The ticket entitles to visit the first and the second floor of the Castle (it combines the offer of the Castle I and the Castle II).
The tour includes the
private rooms on the first floor, the
Porcelain Cabinet, the
representative halls of the second floor and the collection of
Turkish tents – genuinely the largest of its kind in European museums.
With this ticket you can also visit the temporary exhibitions located in the halls of the ground and 2nd floor of the castle and
Wawel Recovered (exhibition located in Building 7).
The first floor of the royal palace held the private apartments of the king and queen, as well as rooms for the royal attendants. Surviving records show that the functions of the various rooms changed many times. They were often adapted as lodgings for royal guests. The original arrangement of suites of rooms entered from the galleries through a vestibule has not been retained, but it is echoed in the names of some of the interiors.
In several of the rooms to the south of the staircase, the original Renaissance beam and coffered wooden ceilings dating from 1524–1526 have survived untouched by fire, as have the friezes painted in the 1530s. The stonework windows and doorframes, carved by the workshop of Master Benedict in the 1520s, have a characteristic blend of Gothic and Renaissance features.
In this part of the castle there is also a Porcelain Cabinet. It presents not only the most outstanding, exquisitely crafted porcelain works from the factory in Meissen founded by King Augustus II, but also a wide spectrum of material culture of the 18th century. The collection presented in this way is the most significant one in Central Europe.

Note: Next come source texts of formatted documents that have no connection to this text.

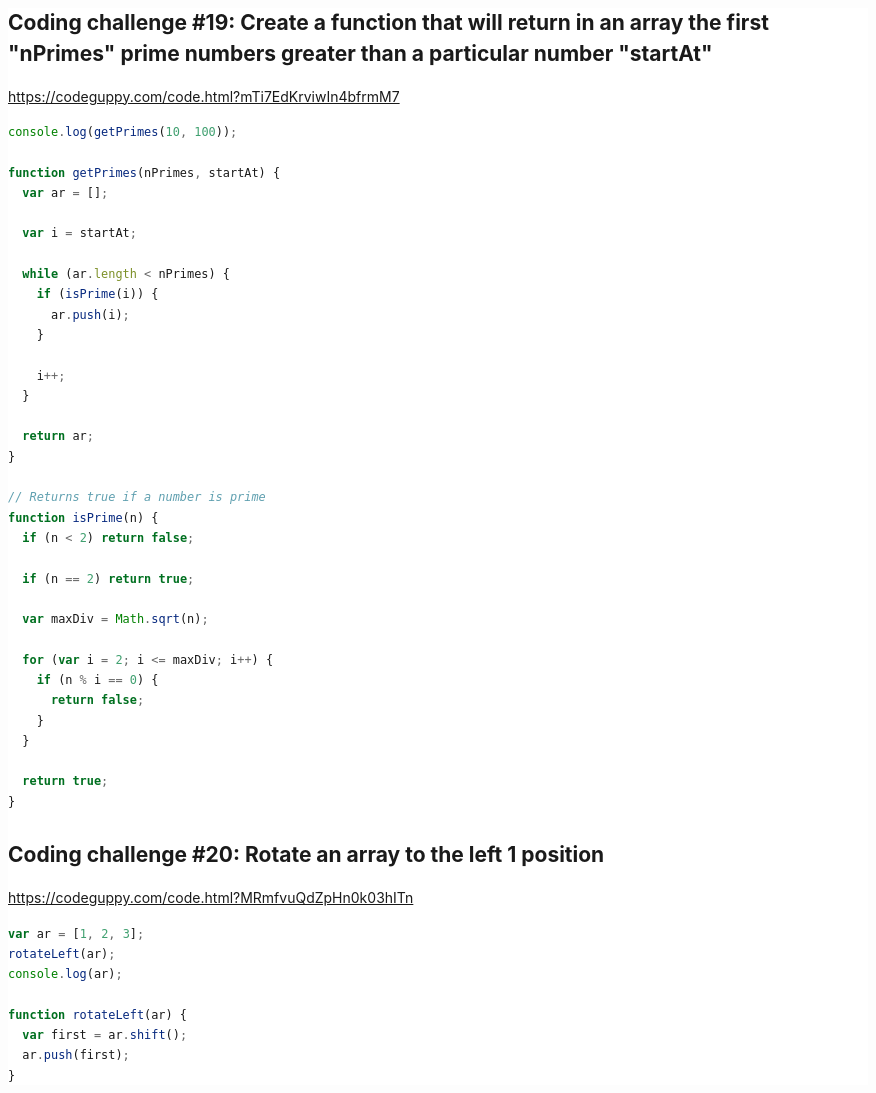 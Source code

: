 ## Coding challenge #19: Create a function that will return in an array the first "nPrimes" prime numbers greater than a particular number "startAt"

<https://codeguppy.com/code.html?mTi7EdKrviwIn4bfrmM7>

```javascript
console.log(getPrimes(10, 100));

function getPrimes(nPrimes, startAt) {
  var ar = [];

  var i = startAt;

  while (ar.length < nPrimes) {
    if (isPrime(i)) {
      ar.push(i);
    }

    i++;
  }

  return ar;
}

// Returns true if a number is prime
function isPrime(n) {
  if (n < 2) return false;

  if (n == 2) return true;

  var maxDiv = Math.sqrt(n);

  for (var i = 2; i <= maxDiv; i++) {
    if (n % i == 0) {
      return false;
    }
  }

  return true;
}
```

## Coding challenge #20: Rotate an array to the left 1 position

<https://codeguppy.com/code.html?MRmfvuQdZpHn0k03hITn>

```javascript
var ar = [1, 2, 3];
rotateLeft(ar);
console.log(ar);

function rotateLeft(ar) {
  var first = ar.shift();
  ar.push(first);
}
```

The second floor referred to as piano nobile, which contained the official rooms, was most often located in the first story of a palace, however, in the case of Wawel Castle it is located on the second story. The rooms are noticeably higher and more spacious in relation to those on the lower floors, and were intended for state functions. Sessions of the sejm and senate, royal audiences, and wedding receptions and balls were held in these grand rooms. Following a catastrophic fire in 1595, the east and north wings of the Renaissance palace built by the Jagiellons were rebuilt in the early Baroque style by architect Giovanni Trevano for King Sigismund III. Consequently, this part of the palace has Baroque furnishings.